Cohort Selection for Blood Cancer¶
Acute Myeloid Leukemia (AML) is a type of blood cancer. In AML, the affected myeloid cells, which are a type of white blood cells, are not functional and build up in the bone marrow leaving reduced capacity for healthy white and red blood cells. While risk factors for developing AML exist, often times the underlying cause remains unknown. Gene mutations and chromosomal abnormality in the leukemia cells occur sporadically. Characterization of the wide spectrum of genetic events involved in AML will aid in better understanding of its etiology and ultimately in development of improved therapy.
Combining whole genome sequencing (WGS) data with global transcriptomic profiling using RNA-sequencing (RNA-seq) can help elucidate functional dysregulation for genes of interest.
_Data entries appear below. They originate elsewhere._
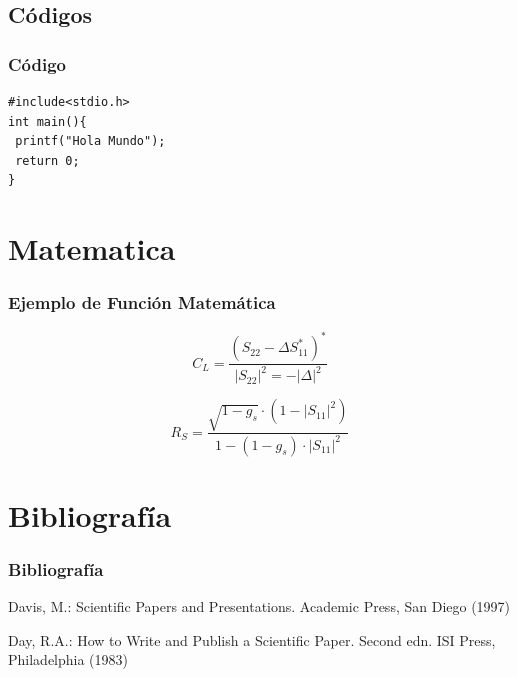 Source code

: \documentclass[aspectratio=43]{beamer}%
\begin{document}
\subsection{Códigos}
\begin{frame}[fragile]
\frametitle{\textbf{Código}}
   \vspace{-0.8cm}
\begin{lstlisting}
#include<stdio.h>
int main(){
 printf("Hola Mundo");
 return 0;
}
\end{lstlisting}\vspace{-0.3cm}
\end{frame}


\section{Matematica}
\begin{frame}[fragile]
\frametitle{\textbf{Ejemplo de Función Matemática}}
\justifying
 \begin{displaymath}
C_L=\frac{(S_{22}-\Delta S_{11}^*)^*}{|S_{22}|^2=-|\Delta|^2}
\end{displaymath}
    
\begin{displaymath}
R_S=\frac{\sqrt{1-g_s}\cdot (1-|S_{11}|^2)}{1-(1-g_s)\cdot|S_{11}|^2}
\end{displaymath}

\end{frame}





\section*{Bibliografía}
\begin{frame}[allowframebreaks]
\frametitle{\textbf{Bibliografía}}
\justifying
 \begin{thebibliography}{30}
 
\beamertemplatebookbibitems 
{} Davis, M.: Scientific Papers and Presentations. Academic Press, San Diego (1997)


\beamertemplatearticlebibitems
{} Day, R.A.: How to Write and Publish a Scientific Paper. Second edn. ISI Press, Philadelphia (1983)

\end{thebibliography}  
\end{frame}


\end{document}
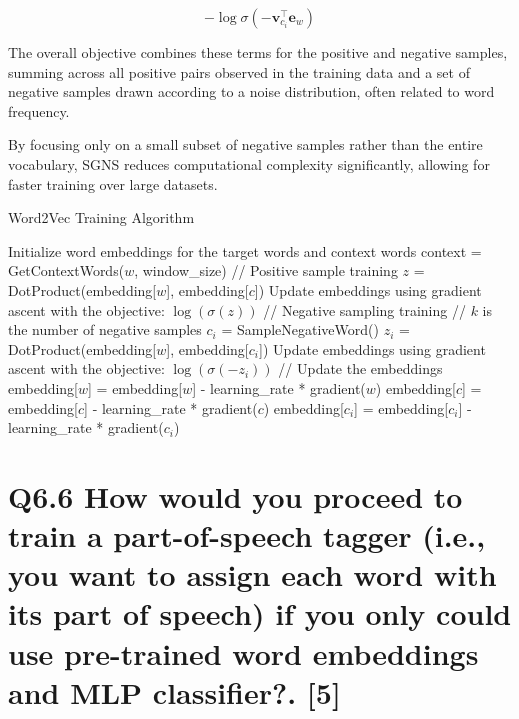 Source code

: \documentclass[11pt]{article}
\begin{document}
\begin{equation}
    -\log \sigma(-\mathbf{v}_{c_i}^\top \mathbf{e}_w)
\end{equation}

The overall objective combines these terms for the positive and negative samples, summing across all positive pairs observed in the training data and a set of negative samples drawn according to a noise distribution, often related to word frequency.

By focusing only on a small subset of negative samples rather than the entire vocabulary, SGNS reduces computational complexity significantly, allowing for faster training over large datasets.

\begin{algorithm}
\caption{Word2Vec Training Algorithm}
\begin{algorithmic}[1]
\State Initialize word embeddings for the target words and context words
        \State context = GetContextWords($w$, window\_size)
            \State // Positive sample training
            \State $z$ = DotProduct(embedding[$w$], embedding[$c$])
            \State Update embeddings using gradient ascent with the objective: $\log(\sigma(z))$
            \State // Negative sampling training
             // $k$ is the number of negative samples
                \State $c_i$ = SampleNegativeWord()
                \State $z_i$ = DotProduct(embedding[$w$], embedding[$c_i$])
                \State Update embeddings using gradient ascent with the objective: $\log(\sigma(-z_i))$
            \EndFor
            \State // Update the embeddings
            \State embedding[$w$] = embedding[$w$] - learning\_rate * gradient($w$)
            \State embedding[$c$] = embedding[$c$] - learning\_rate * gradient($c$)
                \State embedding[$c_i$] = embedding[$c_i$] - learning\_rate * gradient($c_i$)
            \EndFor
        \EndFor
    \EndFor
\EndFor
\end{algorithmic}
\end{algorithm}

\section{Q6.6 How would you proceed to train a part-of-speech tagger (i.e., you want to assign each word with its part of speech) if you only could use pre-trained word embeddings and MLP classifier?. [5]}
\end{document}
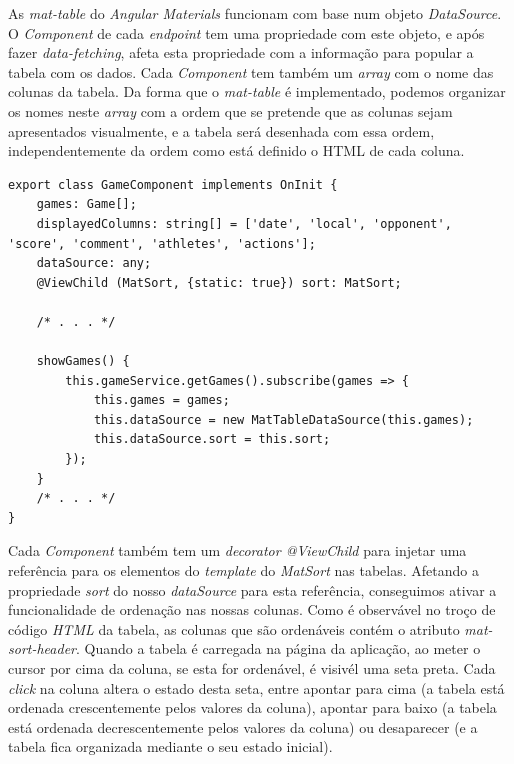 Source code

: \newpage
As \textit{mat-table} do \textit{Angular Materials} funcionam com base num objeto \textit{DataSource}. O \textit{Component} de cada \textit{endpoint} tem uma propriedade com este objeto, e após fazer \textit{data-fetching}, afeta esta propriedade com a informação para popular a tabela com os dados. Cada \textit{Component} tem também um \textit{array} com o nome das colunas da tabela. Da forma que o \textit{mat-table} é implementado, podemos organizar os nomes neste \textit{array} com a ordem que se pretende que as colunas sejam apresentados visualmente, e a tabela será desenhada com essa ordem, independentemente da ordem como está definido o HTML de cada coluna. \\



\begin{lstlisting}
export class GameComponent implements OnInit {
	games: Game[];
	displayedColumns: string[] = ['date', 'local', 'opponent', 'score', 'comment', 'athletes', 'actions'];
	dataSource: any;
	@ViewChild (MatSort, {static: true}) sort: MatSort;

	/* . . . */

	showGames() {
		this.gameService.getGames().subscribe(games => {
			this.games = games;
			this.dataSource = new MatTableDataSource(this.games);
			this.dataSource.sort = this.sort;
		});
	}
	/* . . . */
}
\end{lstlisting}

Cada \textit{Component} também tem um \textit{decorator @ViewChild} para injetar uma referência para os elementos do \textit{template} do \textit{MatSort} nas tabelas. Afetando a propriedade \textit{sort} do nosso \textit{dataSource} para esta referência, conseguimos ativar a funcionalidade de ordenação nas nossas colunas. Como é observável no troço de código \textit{HTML} da tabela, as colunas que são ordenáveis contém o atributo \textit{mat-sort-header}. Quando a tabela é carregada na página da aplicação, ao meter o cursor por cima da coluna, se esta for ordenável, é visivél uma seta preta. Cada \textit{click} na coluna altera o estado desta seta, entre apontar para cima (a tabela está ordenada crescentemente pelos valores da coluna), apontar para baixo (a tabela está ordenada decrescentemente pelos valores da coluna) ou desaparecer (e a tabela fica organizada mediante o seu estado inicial). 
\newpage

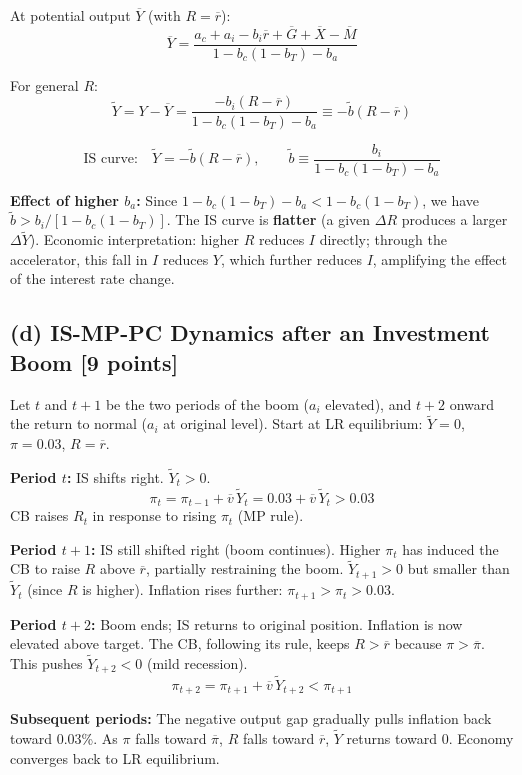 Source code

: \documentclass[letterpaper,12pt]{article}
\begin{document}
At potential output $\overline{Y}$ (with $R = \overline{r}$):
\[
\overline{Y} = \frac{a_c + a_i - b_i\overline{r} + \overline{G} + \overline{X}-\overline{M}}{1-b_c(1-b_T)-b_a}
\]

For general $R$:
\[
\widetilde{Y} = Y - \overline{Y} = \frac{-b_i(R-\overline{r})}{1-b_c(1-b_T)-b_a} \equiv -\tilde{b}(R-\overline{r})
\]

\textcolor{sol}{
\[
\text{IS curve:} \quad \widetilde{Y} = -\tilde{b}(R-\overline{r}), \qquad \tilde{b} \equiv \frac{b_i}{1-b_c(1-b_T)-b_a}
\]
}

\textbf{Effect of higher $b_a$:} Since $1-b_c(1-b_T)-b_a < 1-b_c(1-b_T)$, we have $\tilde{b} > b_i/[1-b_c(1-b_T)]$. The IS curve is \textbf{flatter} (a given $\Delta R$ produces a larger $\Delta\widetilde{Y}$). Economic interpretation: higher $R$ reduces $I$ directly; through the accelerator, this fall in $I$ reduces $Y$, which further reduces $I$, amplifying the effect of the interest rate change.

\subsection*{(d) IS-MP-PC Dynamics after an Investment Boom [9 points]}

Let $t$ and $t+1$ be the two periods of the boom ($a_i$ elevated), and $t+2$ onward the return to normal ($a_i$ at original level). Start at LR equilibrium: $\widetilde{Y}=0$, $\pi=0.03$, $R=\overline{r}$.

\noindent\textbf{Period $t$:} IS shifts right. $\widetilde{Y}_t > 0$.
\[
\pi_t = \pi_{t-1} + \overline{v}\,\widetilde{Y}_t = 0.03 + \overline{v}\,\widetilde{Y}_t > 0.03
\]
CB raises $R_t$ in response to rising $\pi_t$ (MP rule).

\noindent\textbf{Period $t+1$:} IS still shifted right (boom continues). Higher $\pi_t$ has induced the CB to raise $R$ above $\overline{r}$, partially restraining the boom. $\widetilde{Y}_{t+1} > 0$ but smaller than $\widetilde{Y}_t$ (since $R$ is higher). Inflation rises further: $\pi_{t+1} > \pi_t > 0.03$.

\noindent\textbf{Period $t+2$:} Boom ends; IS returns to original position. Inflation is now elevated above target. The CB, following its rule, keeps $R > \overline{r}$ because $\pi > \overline{\pi}$. This pushes $\widetilde{Y}_{t+2} < 0$ (mild recession).
\[
\pi_{t+2} = \pi_{t+1} + \overline{v}\,\widetilde{Y}_{t+2} < \pi_{t+1}
\]

\noindent\textbf{Subsequent periods:} The negative output gap gradually pulls inflation back toward 0.03\%. As $\pi$ falls toward $\overline{\pi}$, $R$ falls toward $\overline{r}$, $\widetilde{Y}$ returns toward 0. Economy converges back to LR equilibrium.
\end{document}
In this use case, we demonstrate the utility of the CFDE portal in identifying and extracting suitable WGS and RNA-seq datasets derived from blood from across the CF programs.
A video walk through demonstrating the cohort selection for AML.
Step 1: Access the Biosample information¶
From the main landing page for the CFDE portal there are two options to access the "Biosample" view of the CFDE data browser.
By using the "Biosample" link under the "Or browse by feature" section listed under "Explore our Repository" or by selecting the "Biosample under the "Browse" option in the top left navigation bar.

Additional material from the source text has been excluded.